Negli ultimi decenni, lo strumento per dirimere l’antagonismo sociale, rendendo irrilevante la volontà popolare, è stata la legge elettorale: Italicum, Porcellum, Rosatellum sono stati i canali della spoliticizzazione antidemocratica che hanno permesso ad una minoranza di sacrificare diritti e tutele collettive sull’altare di una governabilità sans phrase.  In questo modo, sono state scientemente distrutte le sedi territoriali dei partiti, vanificati i luoghi del dibattito pubblico, risolti nella chiassosa monotonia dei salotti televisivi. Gli equilibri di potere vengono oggi orientati da ristrette e insondabili nomenklature di partito (i “cerchi magici”), in ossequio alle deliberazioni segrete dell’alta finanza o agli ukase dei social blog di presunti capi “carismatici”. Da questi trampolini vengono catapultati sulla scena pubblica personaggi estranei a qualsiasi forma di militanza e di esperienza collettiva, prelevati piuttosto dal mondo dello spettacolo, sulla base degli indici di gradimento dei sondaggi.
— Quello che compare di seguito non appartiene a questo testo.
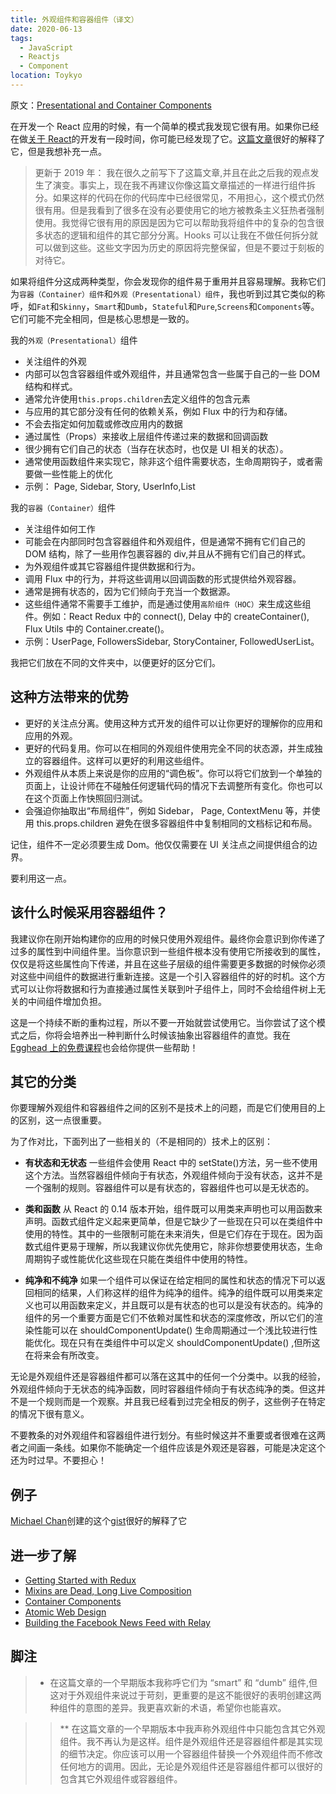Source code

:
 ```yaml
---
title: 外观组件和容器组件（译文）
date: 2020-06-13
tags: 
  - JavaScript
  - Reactjs
  - Component
location: Toykyo
---
```


原文：[Presentational and Container Components](https://medium.com/@dan_abramov/smart-and-dumb-components-7ca2f9a7c7d0)<br>

在开发一个 React 应用的时候，有一个简单的模式我发现它很有用。如果你已经在做[关于 React](https://reactjs.org/blog/2015/03/19/building-the-facebook-news-feed-with-relay.html)的开发有一段时间，你可能已经发现了它。[这篇文章](https://medium.com/@learnreact/container-components-c0e67432e005)很好的解释了它，但是我想补充一点。

<!-- more -->

> 更新于 2019 年： 我在很久之前写下了这篇文章,并且在此之后我的观点发生了演变。事实上，现在我不再建议你像这篇文章描述的一样进行组件拆分。如果这样的代码在你的代码库中已经很常见，不用担心，这个模式仍然很有用。但是我看到了很多在没有必要使用它的地方被教条主义狂热者强制使用。我觉得它很有用的原因是因为它可以帮助我将组件中的复杂的包含很多状态的逻辑和组件的其它部分分离。Hooks 可以让我在不做任何拆分就可以做到这些。这些文字因为历史的原因将完整保留，但是不要过于刻板的对待它。



如果将组件分这成两种类型，你会发现你的组件易于重用并且容易理解。我称它们为`容器（Container）组件`和`外观（Presentational）组件`，我也听到过其它类似的称呼，如`Fat`和`Skinny`，`Smart`和`Dumb`，`Stateful`和`Pure`,`Screens`和`Components`等。它们可能不完全相同，但是核心思想是一致的。

我的`外观（Presentational）`组件

- 关注组件的外观
- 内部可以包含容器组件或外观组件，并且通常包含一些属于自己的一些 DOM 结构和样式。
- 通常允许使用`this.props.children`去定义组件的包含元素
- 与应用的其它部分没有任何的依赖关系，例如 Flux 中的行为和存储。
- 不会去指定如何加载或修改应用内的数据
- 通过属性（Props）来接收上层组件传递过来的数据和回调函数
- 很少拥有它们自己的状态（当存在状态时，也仅是 UI 相关的状态）。
- 通常使用函数组件来实现它，除非这个组件需要状态，生命周期钩子，或者需要做一些性能上的优化
- 示例： Page, Sidebar, Story, UserInfo,List

我的`容器（Container）`组件

- 关注组件如何工作
- 可能会在内部同时包含容器组件和外观组件，但是通常不拥有它们自己的 DOM 结构，除了一些用作包裹容器的 div,并且从不拥有它们自己的样式。
- 为外观组件或其它容器组件提供数据和行为。
- 调用 Flux 中的行为，并将这些调用以回调函数的形式提供给外观容器。
- 通常是拥有状态的，因为它们倾向于充当一个数据源。
- 这些组件通常不需要手工维护，而是通过使用`高阶组件（HOC）`来生成这些组件。例如：React Redux 中的 connect(), Delay 中的 createContainer(), Flux Utils 中的 Container.create()。
- 示例：UserPage, FollowersSidebar, StoryContainer, FollowedUserList。

我把它们放在不同的文件夹中，以便更好的区分它们。

## 这种方法带来的优势

- 更好的关注点分离。使用这种方式开发的组件可以让你更好的理解你的应用和应用的外观。
- 更好的代码复用。你可以在相同的外观组件使用完全不同的状态源，并生成独立的容器组件。这样可以更好的利用这些组件。
- 外观组件从本质上来说是你的应用的“调色板”。你可以将它们放到一个单独的页面上，让设计师在不碰触任何逻辑代码的情况下去调整所有变化。你也可以在这个页面上作快照回归测试。
- 会强迫你抽取出“布局组件”，例如 Sidebar， Page, ContextMenu 等，并使用 this.props.children 避免在很多容器组件中复制相同的文档标记和布局。

记住，组件不一定必须要生成 Dom。他仅仅需要在 UI 关注点之间提供组合的边界。

要利用这一点。

## 该什么时候采用容器组件？

我建议你在刚开始构建你的应用的时候只使用外观组件。最终你会意识到你传递了过多的属性到中间组件里。当你意识到一些组件根本没有使用它所接收到的属性，仅仅是将这些属性向下传递，并且在这些子层级的组件需要更多数据的时候你必须对这些中间组件的数据进行重新连接。这是一个引入容器组件的好的时机。这个方式可以让你将数据和行为直接通过属性关联到叶子组件上，同时不会给组件树上无关的中间组件增加负担。

这是一个持续不断的重构过程，所以不要一开始就尝试使用它。当你尝试了这个模式之后，你将会培养出一种判断什么时候该抽象出容器组件的直觉。我在[Egghead 上的免费课程](https://egghead.io/courses/getting-started-with-redux)也会给你提供一些帮助！

## 其它的分类

你要理解外观组件和容器组件之间的区别不是技术上的问题，而是它们使用目的上的区别，这一点很重要。

为了作对比，下面列出了一些相关的（不是相同的）技术上的区别：

- **有状态和无状态** 一些组件会使用 React 中的 setState()方法，另一些不使用这个方法。当然容器组件倾向于有状态，外观组件倾向于没有状态，这并不是一个强制的规则。容器组件可以是有状态的，容器组件也可以是无状态的。

- **类和函数** 从 React 的 0.14 版本开始，组件既可以用类来声明也可以用函数来声明。函数式组件定义起来更简单，但是它缺少了一些现在只可以在类组件中使用的特性。其中的一些限制可能在未来消失，但是它们存在于现在。因为函数式组件更易于理解，所以我建议你优先使用它，除非你想要使用状态，生命周期钩子或性能优化这些现在只能在类组件中使用的特性。

- **纯净和不纯净** 如果一个组件可以保证在给定相同的属性和状态的情况下可以返回相同的结果，人们称这样的组件为纯净的组件。纯净的组件既可以用类来定义也可以用函数来定义，并且既可以是有状态的也可以是没有状态的。纯净的组件的另一个重要方面是它们不依赖对属性和状态的深度修改，所以它们的渲染性能可以在 shouldComponentUpdate() 生命周期通过一个浅比较进行性能优化。现在只有在类组件中可以定义 shouldComponentUpdate() ,但所这在将来会有所改变。

无论是外观组件还是容器组件都可以落在这其中的任何一个分类中。以我的经验，外观组件倾向于无状态的纯净函数，同时容器组件倾向于有状态纯净的类。但这并不是一个规则而是一个观察。并且我已经看到过完全相反的例子，这些例子在特定的情况下很有意义。

不要教条的对外观组件和容器组件进行划分。有些时候这并不重要或者很难在这两者之间画一条线。如果你不能确定一个组件应该是外观还是容器，可能是决定这个还为时过早。不要担心！

## 例子

[Michael Chan](https://twitter.com/chantastic)创建的这个[gist](https://gist.github.com/chantastic/fc9e3853464dffdb1e3c)很好的解释了它

## 进一步了解

- [Getting Started with Redux](https://egghead.io/courses/getting-started-with-redux)
- [Mixins are Dead, Long Live Composition](https://medium.com/@dan_abramov/mixins-are-dead-long-live-higher-order-components-94a0d2f9e750)
- [Container Components](https://medium.com/@learnreact/container-components-c0e67432e005)
- [Atomic Web Design](https://bradfrost.com/blog/post/atomic-web-design/)
- [Building the Facebook News Feed with Relay](https://reactjs.org/blog/2015/03/19/building-the-facebook-news-feed-with-relay.html)

## 脚注

> - 在这篇文章的一个早期版本我称呼它们为 “smart” 和 “dumb” 组件,但这对于外观组件来说过于苛刻，更重要的是这不能很好的表明创建这两种组件的意图的差异。我更喜欢新的术语，希望你也能喜欢。

> > \*\* 在这篇文章的一个早期版本中我声称外观组件中只能包含其它外观组件。我不再认为是这样。组件是外观组件还是容器组件都是其实现的细节决定。你应该可以用一个容器组件替换一个外观组件而不修改任何地方的调用。因此，无论是外观组件还是容器组件都可以很好的包含其它外观组件或容器组件。
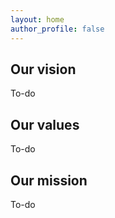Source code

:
 ```yaml
---
layout: home
author_profile: false
---
```


## Our vision

To-do

## Our values

To-do

## Our mission

To-do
Ma altrettanto retriva è l’idea “pseudo-giacobina” che l’onestà sia condizione sufficiente per essere un buon politico. La moralità pubblica e la moralità privata dovrebbero essere semplicemente le condizioni necessarie e irrinunciabili per essere un buon cittadino. Al contrario, la sublimazione dell’onestà a dote propriamente politica è piuttosto una mistificazione qualunquistica: si può essere cittadini moralmente irreprensibili, specchiati professionisti o integerrimi lavoratori, senza perciò pretendere, quasi per un privilegio ontologico, al rango di leader democratici. Perciò, non convincono né i sarcastici censori “liberal-conservatori” del M5S, né i suoi fanatici sostenitori che ne esaltano l’incorruttibile rettitudine – prima ancora della (o indipendentemente dalla) prova, politicamente decisiva, dei programmi e degli atti di governo. Eppure, già la storia più recente dovrebbe insegnare che si può essere moralmente inappuntabili e in buona fede, restando tuttavia pessimi attori politici e inconsapevoli fautori di svolte reazionarie.